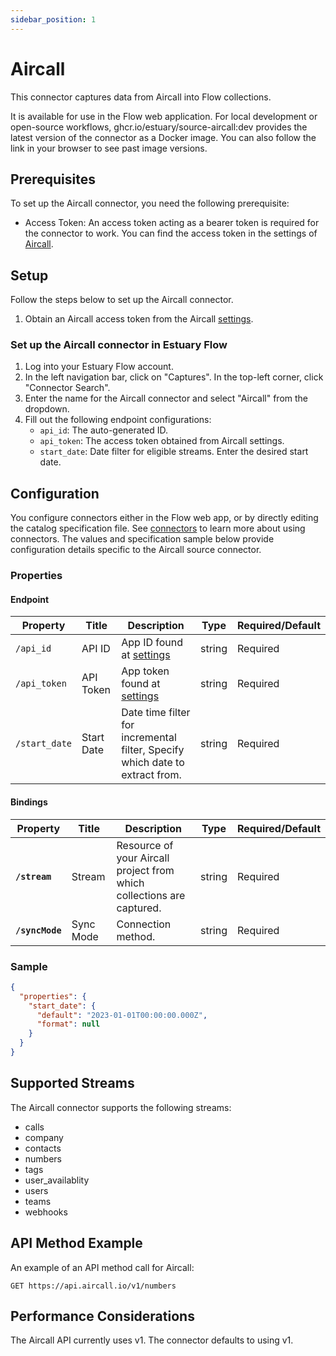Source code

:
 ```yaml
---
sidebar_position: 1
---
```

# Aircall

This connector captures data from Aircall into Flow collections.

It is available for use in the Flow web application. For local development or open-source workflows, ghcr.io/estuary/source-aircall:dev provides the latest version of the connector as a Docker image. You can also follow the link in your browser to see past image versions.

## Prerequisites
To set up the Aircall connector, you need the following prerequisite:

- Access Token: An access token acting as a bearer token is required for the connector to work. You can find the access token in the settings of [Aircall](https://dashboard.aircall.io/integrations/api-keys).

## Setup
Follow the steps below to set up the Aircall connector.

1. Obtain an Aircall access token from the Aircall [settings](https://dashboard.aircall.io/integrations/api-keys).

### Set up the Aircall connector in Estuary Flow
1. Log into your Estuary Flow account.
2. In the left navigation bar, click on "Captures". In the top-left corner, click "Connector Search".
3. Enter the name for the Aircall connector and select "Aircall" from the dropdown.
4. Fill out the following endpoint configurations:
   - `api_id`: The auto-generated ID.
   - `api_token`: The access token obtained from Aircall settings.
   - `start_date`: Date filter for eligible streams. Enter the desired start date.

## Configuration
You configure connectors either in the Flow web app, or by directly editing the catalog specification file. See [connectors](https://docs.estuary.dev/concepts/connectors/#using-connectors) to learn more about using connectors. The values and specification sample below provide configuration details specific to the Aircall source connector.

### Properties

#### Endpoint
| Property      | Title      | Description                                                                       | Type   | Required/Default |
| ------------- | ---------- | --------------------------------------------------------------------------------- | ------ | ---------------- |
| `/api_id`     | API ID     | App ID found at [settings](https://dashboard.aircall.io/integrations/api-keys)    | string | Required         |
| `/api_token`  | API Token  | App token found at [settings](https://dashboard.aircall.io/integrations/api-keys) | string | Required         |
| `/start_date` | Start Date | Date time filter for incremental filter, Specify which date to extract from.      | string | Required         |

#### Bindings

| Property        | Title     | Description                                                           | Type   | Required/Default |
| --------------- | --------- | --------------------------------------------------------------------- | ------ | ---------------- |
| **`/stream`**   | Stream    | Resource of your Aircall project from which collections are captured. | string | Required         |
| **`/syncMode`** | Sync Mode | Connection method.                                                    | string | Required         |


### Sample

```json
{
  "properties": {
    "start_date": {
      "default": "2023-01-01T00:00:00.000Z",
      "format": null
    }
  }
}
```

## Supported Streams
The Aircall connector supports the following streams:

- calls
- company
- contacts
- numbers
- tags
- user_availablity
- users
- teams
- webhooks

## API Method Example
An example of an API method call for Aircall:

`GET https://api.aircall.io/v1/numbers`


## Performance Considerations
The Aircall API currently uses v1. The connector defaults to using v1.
··········
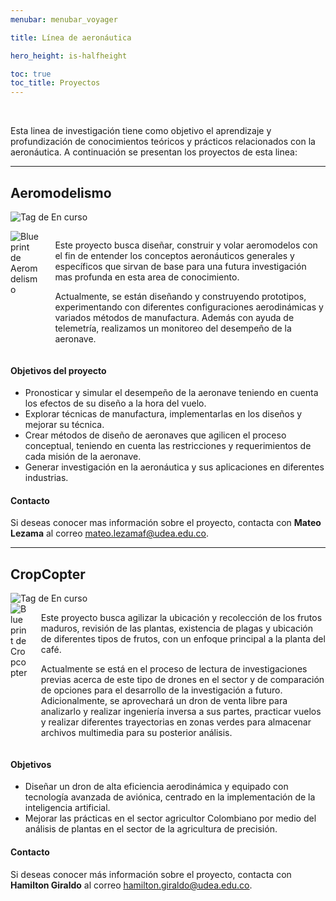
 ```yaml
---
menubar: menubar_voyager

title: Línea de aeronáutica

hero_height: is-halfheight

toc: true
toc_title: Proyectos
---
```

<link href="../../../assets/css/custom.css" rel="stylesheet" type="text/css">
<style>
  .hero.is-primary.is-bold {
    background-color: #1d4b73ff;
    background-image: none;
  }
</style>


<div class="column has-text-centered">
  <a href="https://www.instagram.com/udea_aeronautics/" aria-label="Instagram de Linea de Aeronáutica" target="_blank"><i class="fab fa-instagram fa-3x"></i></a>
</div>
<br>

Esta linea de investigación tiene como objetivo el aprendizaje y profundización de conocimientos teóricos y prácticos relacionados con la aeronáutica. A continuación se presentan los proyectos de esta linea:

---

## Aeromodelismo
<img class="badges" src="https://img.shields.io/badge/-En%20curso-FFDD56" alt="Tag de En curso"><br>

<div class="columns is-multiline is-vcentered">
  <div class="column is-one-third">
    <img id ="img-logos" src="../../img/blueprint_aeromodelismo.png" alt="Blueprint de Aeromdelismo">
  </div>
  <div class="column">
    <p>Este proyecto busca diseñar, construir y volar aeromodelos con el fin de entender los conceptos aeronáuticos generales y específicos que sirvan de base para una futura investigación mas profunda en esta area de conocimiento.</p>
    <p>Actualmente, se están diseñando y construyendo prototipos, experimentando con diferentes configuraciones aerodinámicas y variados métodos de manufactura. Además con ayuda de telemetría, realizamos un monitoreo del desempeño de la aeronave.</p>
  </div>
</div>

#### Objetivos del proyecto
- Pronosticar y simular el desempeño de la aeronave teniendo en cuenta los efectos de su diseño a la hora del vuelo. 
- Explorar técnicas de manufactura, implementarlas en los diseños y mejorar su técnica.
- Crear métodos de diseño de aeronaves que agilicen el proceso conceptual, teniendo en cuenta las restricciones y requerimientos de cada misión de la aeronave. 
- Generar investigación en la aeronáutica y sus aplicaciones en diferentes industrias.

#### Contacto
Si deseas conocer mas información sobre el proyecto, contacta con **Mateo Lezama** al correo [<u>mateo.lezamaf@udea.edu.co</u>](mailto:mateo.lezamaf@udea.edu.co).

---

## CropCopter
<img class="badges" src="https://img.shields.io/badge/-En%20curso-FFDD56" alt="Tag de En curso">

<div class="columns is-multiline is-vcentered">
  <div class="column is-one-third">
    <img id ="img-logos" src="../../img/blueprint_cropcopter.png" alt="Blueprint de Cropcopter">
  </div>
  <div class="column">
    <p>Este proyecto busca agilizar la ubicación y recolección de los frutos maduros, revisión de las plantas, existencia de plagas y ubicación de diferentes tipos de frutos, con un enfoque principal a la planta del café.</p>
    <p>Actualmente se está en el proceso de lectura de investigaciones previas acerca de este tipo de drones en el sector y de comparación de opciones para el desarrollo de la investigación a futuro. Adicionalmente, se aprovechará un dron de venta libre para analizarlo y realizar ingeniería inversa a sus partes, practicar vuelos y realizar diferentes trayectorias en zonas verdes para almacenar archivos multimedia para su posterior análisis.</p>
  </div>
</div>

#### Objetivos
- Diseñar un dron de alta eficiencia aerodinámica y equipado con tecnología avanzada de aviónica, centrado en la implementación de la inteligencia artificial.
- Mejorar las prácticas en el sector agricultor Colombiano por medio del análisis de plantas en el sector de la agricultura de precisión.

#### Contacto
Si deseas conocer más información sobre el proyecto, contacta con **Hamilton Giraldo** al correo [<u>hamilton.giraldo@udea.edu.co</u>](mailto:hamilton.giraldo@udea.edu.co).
··········
**Description of the task**. Could you report every line of the material that contains the string "collections"?

**Task response**.
This connector captures data from Aircall into Flow collections.
| **`/stream`**   | Stream    | Resource of your Aircall project from which collections are captured. | string | Required         |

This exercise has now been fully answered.